The namesake of the movement, French reformer John Calvin, renounced Roman Catholicism and embraced Protestant views in the late 1520s or early 1530s, as the earliest notions of later Reformed tradition were already espoused by Huldrych Zwingli. The movement was first called Calvinism, referring to John Calvin, in the early 1550s by Lutherans who opposed it. Many within the tradition find it either an indescriptive or inappropriate term and would prefer the word Reformed to be used instead.[4][5] The most important Reformed theologians include Calvin, Zwingli, Martin Bucer, William Farel, Heinrich Bullinger, Peter Martyr Vermigli, Theodore Beza, and John Knox. In the twentieth century, Abraham Kuyper, Herman Bavinck, B. B. Warfield, J. Gresham Machen, Karl Barth, Martyn Lloyd-Jones, Cornelius Van Til, Gordon Clark, R. C. Sproul, and J. I. Packer were influential. Contemporary Reformed theologians include John MacArthur, Timothy J. Keller, David Wells, and Michael Horton.

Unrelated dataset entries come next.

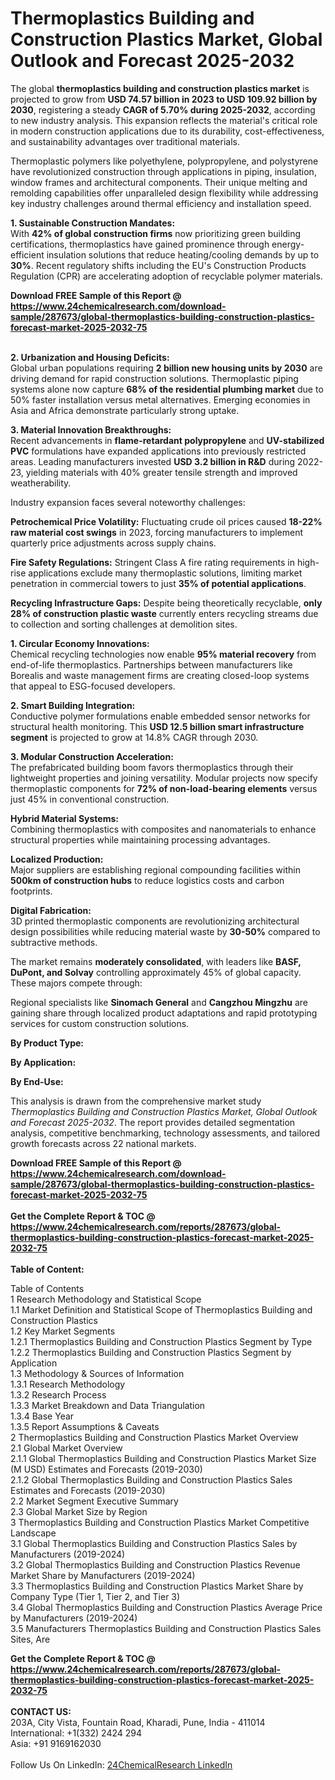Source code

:<h1>Thermoplastics Building and Construction Plastics Market, Global Outlook and Forecast 2025-2032</h1><p>The global <strong>thermoplastics building and construction plastics market</strong> is projected to grow from <strong>USD 74.57 billion in 2023 to USD 109.92 billion by 2030</strong>, registering a steady <strong>CAGR of 5.70% during 2025-2032</strong>, according to new industry analysis. This expansion reflects the material's critical role in modern construction applications due to its durability, cost-effectiveness, and sustainability advantages over traditional materials.</p><p>Thermoplastic polymers like polyethylene, polypropylene, and polystyrene have revolutionized construction through applications in piping, insulation, window frames and architectural components. Their unique melting and remolding capabilities offer unparalleled design flexibility while addressing key industry challenges around thermal efficiency and installation speed.</p><p><strong>1. Sustainable Construction Mandates:</strong><br>
With <strong>42% of global construction firms</strong> now prioritizing green building certifications, thermoplastics have gained prominence through energy-efficient insulation solutions that reduce heating/cooling demands by up to <strong>30%</strong>. Recent regulatory shifts including the EU's Construction Products Regulation (CPR) are accelerating adoption of recyclable polymer materials.</p><div><b>Download FREE Sample of this Report @ 
            <a href="https://www.24chemicalresearch.com/download-sample/287673/global-thermoplastics-building-construction-plastics-forecast-market-2025-2032-75">
            https://www.24chemicalresearch.com/download-sample/287673/global-thermoplastics-building-construction-plastics-forecast-market-2025-2032-75</a></b></div><br><p><strong>2. Urbanization and Housing Deficits:</strong><br>
Global urban populations requiring <strong>2 billion new housing units by 2030</strong> are driving demand for rapid construction solutions. Thermoplastic piping systems alone now capture <strong>68% of the residential plumbing market</strong> due to 50% faster installation versus metal alternatives. Emerging economies in Asia and Africa demonstrate particularly strong uptake.</p><p><strong>3. Material Innovation Breakthroughs:</strong><br>
Recent advancements in <strong>flame-retardant polypropylene</strong> and <strong>UV-stabilized PVC</strong> formulations have expanded applications into previously restricted areas. Leading manufacturers invested <strong>USD 3.2 billion in R&amp;D</strong> during 2022-23, yielding materials with 40% greater tensile strength and improved weatherability.</p><p>Industry expansion faces several noteworthy challenges:</p><p><strong>Petrochemical Price Volatility:</strong> Fluctuating crude oil prices caused <strong>18-22% raw material cost swings</strong> in 2023, forcing manufacturers to implement quarterly price adjustments across supply chains.</p><p><strong>Fire Safety Regulations:</strong> Stringent Class A fire rating requirements in high-rise applications exclude many thermoplastic solutions, limiting market penetration in commercial towers to just <strong>35% of potential applications</strong>.</p><p><strong>Recycling Infrastructure Gaps:</strong> Despite being theoretically recyclable, <strong>only 28% of construction plastic waste</strong> currently enters recycling streams due to collection and sorting challenges at demolition sites.</p><p><strong>1. Circular Economy Innovations:</strong><br>
Chemical recycling technologies now enable <strong>95% material recovery</strong> from end-of-life thermoplastics. Partnerships between manufacturers like Borealis and waste management firms are creating closed-loop systems that appeal to ESG-focused developers.</p><p><strong>2. Smart Building Integration:</strong><br>
Conductive polymer formulations enable embedded sensor networks for structural health monitoring. This <strong>USD 12.5 billion smart infrastructure segment</strong> is projected to grow at 14.8% CAGR through 2030.</p><p><strong>3. Modular Construction Acceleration:</strong><br>
The prefabricated building boom favors thermoplastics through their lightweight properties and joining versatility. Modular projects now specify thermoplastic components for <strong>72% of non-load-bearing elements</strong> versus just 45% in conventional construction.</p><p><strong>Hybrid Material Systems:</strong><br>
	Combining thermoplastics with composites and nanomaterials to enhance structural properties while maintaining processing advantages.</p><p><strong>Localized Production:</strong><br>
	Major suppliers are establishing regional compounding facilities within <strong>500km of construction hubs</strong> to reduce logistics costs and carbon footprints.</p><p><strong>Digital Fabrication:</strong><br>
	3D printed thermoplastic components are revolutionizing architectural design possibilities while reducing material waste by <strong>30-50%</strong> compared to subtractive methods.</p><p>The market remains <strong>moderately consolidated</strong>, with leaders like <strong>BASF, DuPont, and Solvay</strong> controlling approximately 45% of global capacity. These majors compete through:</p><p>Regional specialists like <strong>Sinomach General</strong> and <strong>Cangzhou Mingzhu</strong> are gaining share through localized product adaptations and rapid prototyping services for custom construction solutions.</p><p><strong>By Product Type:</strong></p><p><strong>By Application:</strong></p><p><strong>By End-Use:</strong></p><p>This analysis is drawn from the comprehensive market study <em>Thermoplastics Building and Construction Plastics Market, Global Outlook and Forecast 2025-2032</em>. The report provides detailed segmentation analysis, competitive benchmarking, technology assessments, and tailored growth forecasts across 22 national markets.</p><div><b>Download FREE Sample of this Report @ 
            <a href="https://www.24chemicalresearch.com/download-sample/287673/global-thermoplastics-building-construction-plastics-forecast-market-2025-2032-75">
            https://www.24chemicalresearch.com/download-sample/287673/global-thermoplastics-building-construction-plastics-forecast-market-2025-2032-75</a></b></div><br><div><b>Get the Complete Report & TOC @ 
            <a href="https://www.24chemicalresearch.com/reports/287673/global-thermoplastics-building-construction-plastics-forecast-market-2025-2032-75">
            https://www.24chemicalresearch.com/reports/287673/global-thermoplastics-building-construction-plastics-forecast-market-2025-2032-75</a></b></div><br>
            <b>Table of Content:</b><p>Table of Contents<br />
1 Research Methodology and Statistical Scope<br />
1.1 Market Definition and Statistical Scope of Thermoplastics Building and Construction Plastics<br />
1.2 Key Market Segments<br />
1.2.1 Thermoplastics Building and Construction Plastics Segment by Type<br />
1.2.2 Thermoplastics Building and Construction Plastics Segment by Application<br />
1.3 Methodology & Sources of Information<br />
1.3.1 Research Methodology<br />
1.3.2 Research Process<br />
1.3.3 Market Breakdown and Data Triangulation<br />
1.3.4 Base Year<br />
1.3.5 Report Assumptions & Caveats<br />
2 Thermoplastics Building and Construction Plastics Market Overview<br />
2.1 Global Market Overview<br />
2.1.1 Global Thermoplastics Building and Construction Plastics Market Size (M USD) Estimates and Forecasts (2019-2030)<br />
2.1.2 Global Thermoplastics Building and Construction Plastics Sales Estimates and Forecasts (2019-2030)<br />
2.2 Market Segment Executive Summary<br />
2.3 Global Market Size by Region<br />
3 Thermoplastics Building and Construction Plastics Market Competitive Landscape<br />
3.1 Global Thermoplastics Building and Construction Plastics Sales by Manufacturers (2019-2024)<br />
3.2 Global Thermoplastics Building and Construction Plastics Revenue Market Share by Manufacturers (2019-2024)<br />
3.3 Thermoplastics Building and Construction Plastics Market Share by Company Type (Tier 1, Tier 2, and Tier 3)<br />
3.4 Global Thermoplastics Building and Construction Plastics Average Price by Manufacturers (2019-2024)<br />
3.5 Manufacturers Thermoplastics Building and Construction Plastics Sales Sites, Are</p><div><b>Get the Complete Report & TOC @ 
            <a href="https://www.24chemicalresearch.com/reports/287673/global-thermoplastics-building-construction-plastics-forecast-market-2025-2032-75">
            https://www.24chemicalresearch.com/reports/287673/global-thermoplastics-building-construction-plastics-forecast-market-2025-2032-75</a></b></div><br><b>CONTACT US:</b><br>
            203A, City Vista, Fountain Road, Kharadi, Pune, India - 411014<br>
            International: +1(332) 2424 294<br>
            Asia: +91 9169162030 <br><br>
            Follow Us On LinkedIn: <a href="https://www.linkedin.com/company/24chemicalresearch/">24ChemicalResearch LinkedIn</a>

The Reformed tradition is largely represented by the Continental Reformed, Presbyterian, Evangelical Anglican, Congregationalist, and Reformed Baptist denominational families. Several forms of ecclesiastical polity are exercised by a group of Reformed churches, including presbyterian, congregationalist, and some episcopal. The biggest Reformed association is the World Communion of Reformed Churches with more than 100 million members in 211 member denominations around the world.[6][7] There are more conservative Reformed federations such as the World Reformed Fellowship and the International Conference of Reformed Churches, as well as independent churches.